**** TASK MATERIAL ****

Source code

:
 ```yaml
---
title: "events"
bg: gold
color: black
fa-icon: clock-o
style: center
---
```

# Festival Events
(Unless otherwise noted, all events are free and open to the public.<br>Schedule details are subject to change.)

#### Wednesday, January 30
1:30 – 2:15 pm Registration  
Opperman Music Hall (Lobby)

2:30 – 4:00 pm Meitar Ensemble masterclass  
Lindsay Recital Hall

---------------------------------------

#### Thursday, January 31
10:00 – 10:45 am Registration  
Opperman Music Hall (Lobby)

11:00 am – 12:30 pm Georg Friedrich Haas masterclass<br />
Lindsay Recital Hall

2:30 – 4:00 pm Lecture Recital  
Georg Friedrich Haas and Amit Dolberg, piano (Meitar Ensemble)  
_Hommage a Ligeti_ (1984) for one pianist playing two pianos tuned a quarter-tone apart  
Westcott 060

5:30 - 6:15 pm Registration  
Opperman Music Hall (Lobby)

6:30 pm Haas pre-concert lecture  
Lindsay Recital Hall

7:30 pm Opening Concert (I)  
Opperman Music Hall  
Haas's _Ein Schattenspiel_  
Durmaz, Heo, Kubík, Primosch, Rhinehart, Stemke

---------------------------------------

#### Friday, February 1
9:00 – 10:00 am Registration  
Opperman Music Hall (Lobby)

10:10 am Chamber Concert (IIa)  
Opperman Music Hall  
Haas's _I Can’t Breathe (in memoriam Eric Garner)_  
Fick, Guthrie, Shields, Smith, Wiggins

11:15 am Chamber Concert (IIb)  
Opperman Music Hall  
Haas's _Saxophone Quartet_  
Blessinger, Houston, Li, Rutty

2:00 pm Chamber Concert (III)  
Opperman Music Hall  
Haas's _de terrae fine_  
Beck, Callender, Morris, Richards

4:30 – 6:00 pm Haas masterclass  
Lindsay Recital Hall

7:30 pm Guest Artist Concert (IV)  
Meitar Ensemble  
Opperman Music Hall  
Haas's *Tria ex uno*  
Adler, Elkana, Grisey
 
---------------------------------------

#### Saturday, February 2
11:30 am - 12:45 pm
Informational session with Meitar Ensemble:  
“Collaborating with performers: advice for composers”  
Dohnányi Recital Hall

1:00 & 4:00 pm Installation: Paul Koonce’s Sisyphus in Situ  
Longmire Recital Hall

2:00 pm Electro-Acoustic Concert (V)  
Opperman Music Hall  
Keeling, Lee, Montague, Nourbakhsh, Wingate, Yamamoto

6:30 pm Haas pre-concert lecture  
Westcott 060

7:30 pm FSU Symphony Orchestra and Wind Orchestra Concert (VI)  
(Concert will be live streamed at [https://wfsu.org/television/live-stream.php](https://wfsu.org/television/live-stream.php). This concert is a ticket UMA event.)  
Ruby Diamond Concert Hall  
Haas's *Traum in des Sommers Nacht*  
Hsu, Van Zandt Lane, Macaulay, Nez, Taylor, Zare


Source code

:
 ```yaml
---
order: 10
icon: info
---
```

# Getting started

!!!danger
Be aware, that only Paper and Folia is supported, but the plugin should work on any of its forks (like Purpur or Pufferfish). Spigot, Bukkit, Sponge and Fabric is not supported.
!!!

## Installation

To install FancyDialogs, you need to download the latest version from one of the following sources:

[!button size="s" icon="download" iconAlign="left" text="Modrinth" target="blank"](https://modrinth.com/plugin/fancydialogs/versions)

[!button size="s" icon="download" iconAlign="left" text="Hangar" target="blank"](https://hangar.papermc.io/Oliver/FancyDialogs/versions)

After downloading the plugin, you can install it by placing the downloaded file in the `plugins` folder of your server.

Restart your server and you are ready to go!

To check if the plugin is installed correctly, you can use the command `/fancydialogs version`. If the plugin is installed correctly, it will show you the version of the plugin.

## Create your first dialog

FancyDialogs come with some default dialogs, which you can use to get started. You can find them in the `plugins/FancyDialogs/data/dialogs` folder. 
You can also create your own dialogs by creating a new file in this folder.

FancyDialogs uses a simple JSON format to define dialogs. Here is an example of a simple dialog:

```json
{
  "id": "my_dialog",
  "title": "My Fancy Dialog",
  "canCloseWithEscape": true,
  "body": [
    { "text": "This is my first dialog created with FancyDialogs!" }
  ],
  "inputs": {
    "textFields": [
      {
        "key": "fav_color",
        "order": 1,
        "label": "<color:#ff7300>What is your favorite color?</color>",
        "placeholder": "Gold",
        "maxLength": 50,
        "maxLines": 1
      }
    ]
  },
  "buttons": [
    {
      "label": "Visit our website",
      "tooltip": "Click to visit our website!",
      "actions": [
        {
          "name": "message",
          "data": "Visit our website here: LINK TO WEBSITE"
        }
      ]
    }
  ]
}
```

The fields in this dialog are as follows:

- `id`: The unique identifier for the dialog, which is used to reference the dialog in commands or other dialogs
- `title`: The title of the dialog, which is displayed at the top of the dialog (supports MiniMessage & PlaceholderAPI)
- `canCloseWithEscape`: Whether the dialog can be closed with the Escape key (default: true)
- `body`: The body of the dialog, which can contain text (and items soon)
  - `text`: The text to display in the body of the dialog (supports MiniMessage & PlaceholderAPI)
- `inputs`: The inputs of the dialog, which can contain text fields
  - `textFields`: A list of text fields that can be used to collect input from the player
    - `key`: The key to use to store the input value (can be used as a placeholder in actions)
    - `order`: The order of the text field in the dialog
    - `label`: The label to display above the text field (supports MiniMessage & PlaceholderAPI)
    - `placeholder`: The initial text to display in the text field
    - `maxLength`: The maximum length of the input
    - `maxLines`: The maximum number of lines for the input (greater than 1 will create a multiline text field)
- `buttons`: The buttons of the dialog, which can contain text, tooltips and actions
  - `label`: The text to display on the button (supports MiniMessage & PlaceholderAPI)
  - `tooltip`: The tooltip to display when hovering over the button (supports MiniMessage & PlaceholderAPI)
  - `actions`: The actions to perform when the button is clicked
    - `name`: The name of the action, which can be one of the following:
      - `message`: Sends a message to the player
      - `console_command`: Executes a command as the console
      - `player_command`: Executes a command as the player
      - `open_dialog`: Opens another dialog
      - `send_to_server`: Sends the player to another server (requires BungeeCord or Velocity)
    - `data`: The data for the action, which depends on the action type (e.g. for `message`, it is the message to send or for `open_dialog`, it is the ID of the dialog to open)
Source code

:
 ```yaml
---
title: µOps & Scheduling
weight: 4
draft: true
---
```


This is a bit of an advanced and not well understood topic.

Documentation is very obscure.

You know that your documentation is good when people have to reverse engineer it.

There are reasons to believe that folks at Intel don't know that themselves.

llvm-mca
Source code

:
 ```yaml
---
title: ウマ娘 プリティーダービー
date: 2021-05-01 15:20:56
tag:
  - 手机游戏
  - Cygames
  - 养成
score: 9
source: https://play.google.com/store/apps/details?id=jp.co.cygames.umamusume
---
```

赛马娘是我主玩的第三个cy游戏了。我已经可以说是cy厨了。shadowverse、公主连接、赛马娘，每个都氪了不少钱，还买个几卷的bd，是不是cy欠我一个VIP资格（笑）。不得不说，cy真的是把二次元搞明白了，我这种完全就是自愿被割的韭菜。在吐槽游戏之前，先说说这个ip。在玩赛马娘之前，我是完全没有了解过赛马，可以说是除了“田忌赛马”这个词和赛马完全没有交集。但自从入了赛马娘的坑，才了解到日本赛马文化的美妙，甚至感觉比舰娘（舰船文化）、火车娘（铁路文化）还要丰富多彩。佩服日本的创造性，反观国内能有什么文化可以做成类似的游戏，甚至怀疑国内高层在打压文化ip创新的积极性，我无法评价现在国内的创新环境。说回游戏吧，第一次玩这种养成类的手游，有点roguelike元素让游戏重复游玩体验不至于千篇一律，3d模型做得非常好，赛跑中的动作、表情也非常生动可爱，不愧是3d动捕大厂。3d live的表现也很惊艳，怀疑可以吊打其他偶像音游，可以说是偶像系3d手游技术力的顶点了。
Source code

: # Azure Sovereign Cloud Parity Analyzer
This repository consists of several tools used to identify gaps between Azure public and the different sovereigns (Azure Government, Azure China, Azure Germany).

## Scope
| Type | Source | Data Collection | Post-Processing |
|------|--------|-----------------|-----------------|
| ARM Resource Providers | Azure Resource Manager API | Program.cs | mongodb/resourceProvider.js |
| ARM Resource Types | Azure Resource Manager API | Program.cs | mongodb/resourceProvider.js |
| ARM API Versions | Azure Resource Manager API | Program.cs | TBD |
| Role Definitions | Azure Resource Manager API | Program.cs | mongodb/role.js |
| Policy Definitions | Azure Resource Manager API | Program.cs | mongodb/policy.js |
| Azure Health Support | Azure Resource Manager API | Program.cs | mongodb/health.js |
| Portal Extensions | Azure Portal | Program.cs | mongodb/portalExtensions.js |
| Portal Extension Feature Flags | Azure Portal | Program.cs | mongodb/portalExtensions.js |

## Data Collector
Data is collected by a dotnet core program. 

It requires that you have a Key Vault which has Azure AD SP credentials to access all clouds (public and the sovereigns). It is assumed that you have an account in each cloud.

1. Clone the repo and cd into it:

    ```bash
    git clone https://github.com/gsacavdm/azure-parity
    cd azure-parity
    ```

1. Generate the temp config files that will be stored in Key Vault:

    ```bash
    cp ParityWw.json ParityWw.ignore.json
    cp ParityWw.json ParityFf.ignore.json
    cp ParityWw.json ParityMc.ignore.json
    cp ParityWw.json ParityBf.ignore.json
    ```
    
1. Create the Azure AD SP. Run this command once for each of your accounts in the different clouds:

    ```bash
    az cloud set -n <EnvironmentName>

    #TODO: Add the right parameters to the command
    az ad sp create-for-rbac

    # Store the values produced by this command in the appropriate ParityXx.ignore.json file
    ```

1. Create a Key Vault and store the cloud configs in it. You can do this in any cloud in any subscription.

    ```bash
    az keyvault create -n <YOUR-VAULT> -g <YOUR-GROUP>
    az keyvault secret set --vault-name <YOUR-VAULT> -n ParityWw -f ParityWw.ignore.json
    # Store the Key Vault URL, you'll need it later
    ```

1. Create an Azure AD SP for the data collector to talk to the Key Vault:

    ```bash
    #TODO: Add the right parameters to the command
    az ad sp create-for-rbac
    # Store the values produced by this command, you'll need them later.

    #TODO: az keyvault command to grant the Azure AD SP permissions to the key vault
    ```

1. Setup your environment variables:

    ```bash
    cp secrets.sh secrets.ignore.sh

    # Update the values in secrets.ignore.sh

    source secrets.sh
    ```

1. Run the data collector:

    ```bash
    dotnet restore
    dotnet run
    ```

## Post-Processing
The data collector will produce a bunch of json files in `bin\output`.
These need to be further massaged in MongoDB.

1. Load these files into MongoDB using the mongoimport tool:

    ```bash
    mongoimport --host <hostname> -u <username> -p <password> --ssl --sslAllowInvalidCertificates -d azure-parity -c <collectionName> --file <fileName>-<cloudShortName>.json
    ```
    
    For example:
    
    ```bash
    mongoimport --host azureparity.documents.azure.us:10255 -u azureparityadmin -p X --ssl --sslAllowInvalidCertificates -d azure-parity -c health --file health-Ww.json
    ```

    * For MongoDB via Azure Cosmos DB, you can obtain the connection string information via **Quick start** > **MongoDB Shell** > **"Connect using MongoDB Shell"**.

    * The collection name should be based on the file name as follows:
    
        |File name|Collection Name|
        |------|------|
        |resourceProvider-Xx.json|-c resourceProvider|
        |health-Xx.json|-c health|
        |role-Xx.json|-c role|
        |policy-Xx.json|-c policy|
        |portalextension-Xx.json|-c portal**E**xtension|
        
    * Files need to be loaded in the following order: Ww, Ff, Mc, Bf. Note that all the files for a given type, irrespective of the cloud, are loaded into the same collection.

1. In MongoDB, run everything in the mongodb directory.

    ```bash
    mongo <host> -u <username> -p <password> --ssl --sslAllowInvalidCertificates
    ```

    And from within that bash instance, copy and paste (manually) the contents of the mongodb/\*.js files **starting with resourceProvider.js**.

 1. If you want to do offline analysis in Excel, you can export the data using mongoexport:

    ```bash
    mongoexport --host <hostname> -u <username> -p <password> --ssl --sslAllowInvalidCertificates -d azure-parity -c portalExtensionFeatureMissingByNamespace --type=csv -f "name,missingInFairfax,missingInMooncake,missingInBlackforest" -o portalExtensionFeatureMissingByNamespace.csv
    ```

****

### ACTIVITY:
An exact, complete copy of the lines above from the one with "(and items soon)" through the one with "in the text field" is the whole answer.

### ANSWER:
- `body`: The body of the dialog, which can contain text (and items soon)
  - `text`: The text to display in the body of the dialog (supports MiniMessage & PlaceholderAPI)
- `inputs`: The inputs of the dialog, which can contain text fields
  - `textFields`: A list of text fields that can be used to collect input from the player
    - `key`: The key to use to store the input value (can be used as a placeholder in actions)
    - `order`: The order of the text field in the dialog
    - `label`: The label to display above the text field (supports MiniMessage & PlaceholderAPI)
    - `placeholder`: The initial text to display in the text field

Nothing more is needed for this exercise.